Tuesday, December 21, 2010

On Breadmaking as a Metaphor for the Love of God

My good friend, Mark, drew my attention to this poem by Rumi. I had forgotten this wonderful piece. Leave it to a Persian to make you feel insecure, even one from the 8th Century:

from "Breadmaking" by Rumi:
There was a feast. The king
was heartily in his cups.

He saw a learned scholar walking by.
"Bring him in and give him
some of this fine wine."

Servants rushed out and brought the man
to the king's table, but he was not
receptive. "I had rather drink poison!
I have never tasted wine and never will!
Take it away from me!"

He kept on with these loud refusals,
disturbing the atmosphere of the feast.
This is how it sometimes is
at God's table.

Someone who has heard about ecstatic love,
but never tasted it, disrupts the banquet.

If there were a secret passage
from his ear to his throat, everything
in him would change. Initiation would occur.

As it is, he's all fire and no light,
all husk and no kernel.

The king gave orders, "Cupbearer,
do what you must!"

This is how your invisible guide acts,
the chess champion across from you
that always wins. He cuffed
the scholar's head and said,

And, "Again!"
The cup was drained
and the intellectual started singing
and telling ridiculous jokes.

He joined the garden, snapping his fingers
and swaying.
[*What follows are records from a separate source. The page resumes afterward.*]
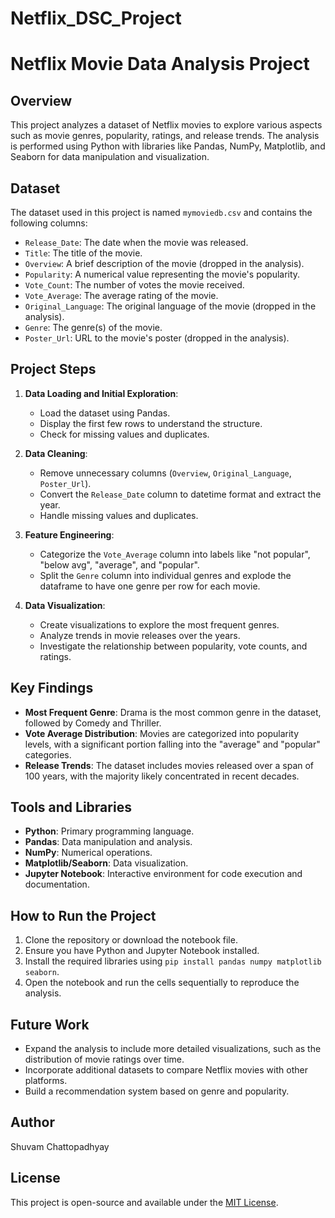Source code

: # Netflix_DSC_Project

# Netflix Movie Data Analysis Project

## Overview
This project analyzes a dataset of Netflix movies to explore various aspects such as movie genres, popularity, ratings, and release trends. The analysis is performed using Python with libraries like Pandas, NumPy, Matplotlib, and Seaborn for data manipulation and visualization.

## Dataset
The dataset used in this project is named `mymoviedb.csv` and contains the following columns:
- `Release_Date`: The date when the movie was released.
- `Title`: The title of the movie.
- `Overview`: A brief description of the movie (dropped in the analysis).
- `Popularity`: A numerical value representing the movie's popularity.
- `Vote_Count`: The number of votes the movie received.
- `Vote_Average`: The average rating of the movie.
- `Original_Language`: The original language of the movie (dropped in the analysis).
- `Genre`: The genre(s) of the movie.
- `Poster_Url`: URL to the movie's poster (dropped in the analysis).

## Project Steps
1. **Data Loading and Initial Exploration**:
   - Load the dataset using Pandas.
   - Display the first few rows to understand the structure.
   - Check for missing values and duplicates.

2. **Data Cleaning**:
   - Remove unnecessary columns (`Overview`, `Original_Language`, `Poster_Url`).
   - Convert the `Release_Date` column to datetime format and extract the year.
   - Handle missing values and duplicates.

3. **Feature Engineering**:
   - Categorize the `Vote_Average` column into labels like "not popular", "below avg", "average", and "popular".
   - Split the `Genre` column into individual genres and explode the dataframe to have one genre per row for each movie.

4. **Data Visualization**:
   - Create visualizations to explore the most frequent genres.
   - Analyze trends in movie releases over the years.
   - Investigate the relationship between popularity, vote counts, and ratings.

## Key Findings
- **Most Frequent Genre**: Drama is the most common genre in the dataset, followed by Comedy and Thriller.
- **Vote Average Distribution**: Movies are categorized into popularity levels, with a significant portion falling into the "average" and "popular" categories.
- **Release Trends**: The dataset includes movies released over a span of 100 years, with the majority likely concentrated in recent decades.

## Tools and Libraries
- **Python**: Primary programming language.
- **Pandas**: Data manipulation and analysis.
- **NumPy**: Numerical operations.
- **Matplotlib/Seaborn**: Data visualization.
- **Jupyter Notebook**: Interactive environment for code execution and documentation.

## How to Run the Project
1. Clone the repository or download the notebook file.
2. Ensure you have Python and Jupyter Notebook installed.
3. Install the required libraries using `pip install pandas numpy matplotlib seaborn`.
4. Open the notebook and run the cells sequentially to reproduce the analysis.

## Future Work
- Expand the analysis to include more detailed visualizations, such as the distribution of movie ratings over time.
- Incorporate additional datasets to compare Netflix movies with other platforms.
- Build a recommendation system based on genre and popularity.

## Author
Shuvam Chattopadhyay

## License
This project is open-source and available under the [MIT License](LICENSE).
Soon, of course,
he had to pee.

He went out, and there, near the latrine,
was a beautiful woman, one of the king's harem.

His mouth hung open. He wanted her!
Right then, he wanted her!
And she was not unwilling.

They fell to, on the ground.
You've seen a baker rolling dough.
He kneads it gently at first,
then more roughly.

He pounds it on the board.
It softly groans under his palms.
Now he spreads it out
and rolls it flat.

Then he bunches it,
and rolls it all the way out again,
thin. Now he adds water,
and mixes it well.

Now salt,
and a little more salt.

Now he shapes it delicately
to its final shape
and slides it into the oven,
which is already hot.

You remember breadmaking!
This is how your desire
tangles with a desired one.

And it's not just a metaphor
for a man and a woman making love.

Warriors in battle do this too.
A great mutual embrace is always happening
between the eternal and what dies,
between essence and accident.

The sport has different rules
in every case, but it's basically
the same, and remember:

the way you make love is the way
God will be with you.

So these two were lost in their sexual trance.
They did not care anymore about feasting
or wine. Their eyes were closed like
perfectly matching calligraphy lines.

The king went looking for the scholar,
and when he saw them there coupled, commented,
"Well, as it is said, 'A good king
must serve his subjects from his own table!'"

There is joy, a winelike freedom
that dissolves the mind and restores
the spirit, and there is manly fortitude
like the king's, a reasonableness
that accepts the bewildered lostness.

But meditate now on steadfastness
and clarity, and let those be the wings
that lift and soar through the celestial spheres.